*** Opening of Material supplied ***

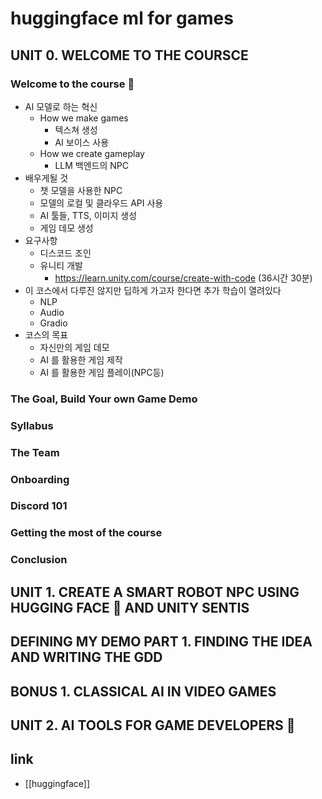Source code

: # huggingface ml for games

## UNIT 0. WELCOME TO THE COURSCE
### Welcome to the course 🤗
- AI 모델로 하는 혁신
  - How we make games
    - 텍스쳐 생성
    - AI 보이스 사용
  - How we create gameplay
    - LLM 백엔드의 NPC
- 배우게될 것
  - 챗 모델을 사용한 NPC
  - 모델의 로컬 및 클라우드 API 사용
  - AI 툴들, TTS, 이미지 생성
  - 게임 데모 생성
- 요구사항
  - 디스코드 조인
  - 유니티 개발
    - https://learn.unity.com/course/create-with-code (36시간 30분)
- 이 코스에서 다루진 않지만 딥하게 가고자 한다면 추가 학습이 열려있다
  - NLP
  - Audio
  - Gradio
- 코스의 목표
  - 자신만의 게임 데모
  - AI 를 활용한 게임 제작
  - AI 를 활용한 게임 플레이(NPC등)

### The Goal, Build Your own Game Demo
### Syllabus
### The Team
### Onboarding
### Discord 101
### Getting the most of the course
### Conclusion

## UNIT 1. CREATE A SMART ROBOT NPC USING HUGGING FACE 🤗 AND UNITY SENTIS

## DEFINING MY DEMO PART 1. FINDING THE IDEA AND WRITING THE GDD

## BONUS 1. CLASSICAL AI IN VIDEO GAMES

## UNIT 2. AI TOOLS FOR GAME DEVELOPERS 🎨

## link
- [[huggingface]]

*** Close of Material supplied ***

▸ Your instructions
What is needed here is an exact copy of all the entries, without the pictures.

▸ Reply to the exercise
Source code

: # huggingface ml for games

## UNIT 0. WELCOME TO THE COURSCE
### Welcome to the course 🤗
- AI 모델로 하는 혁신
  - How we make games
    - 텍스쳐 생성
    - AI 보이스 사용
  - How we create gameplay
    - LLM 백엔드의 NPC
- 배우게될 것
  - 챗 모델을 사용한 NPC
  - 모델의 로컬 및 클라우드 API 사용
  - AI 툴들, TTS, 이미지 생성
  - 게임 데모 생성
- 요구사항
  - 디스코드 조인
  - 유니티 개발
    - https://learn.unity.com/course/create-with-code (36시간 30분)
- 이 코스에서 다루진 않지만 딥하게 가고자 한다면 추가 학습이 열려있다
  - NLP
  - Audio
  - Gradio
- 코스의 목표
  - 자신만의 게임 데모
  - AI 를 활용한 게임 제작
  - AI 를 활용한 게임 플레이(NPC등)

### The Goal, Build Your own Game Demo
### Syllabus
### The Team
### Onboarding
### Discord 101
### Getting the most of the course
### Conclusion

## UNIT 1. CREATE A SMART ROBOT NPC USING HUGGING FACE 🤗 AND UNITY SENTIS

## DEFINING MY DEMO PART 1. FINDING THE IDEA AND WRITING THE GDD

## BONUS 1. CLASSICAL AI IN VIDEO GAMES

## UNIT 2. AI TOOLS FOR GAME DEVELOPERS 🎨

## link
- [[huggingface]]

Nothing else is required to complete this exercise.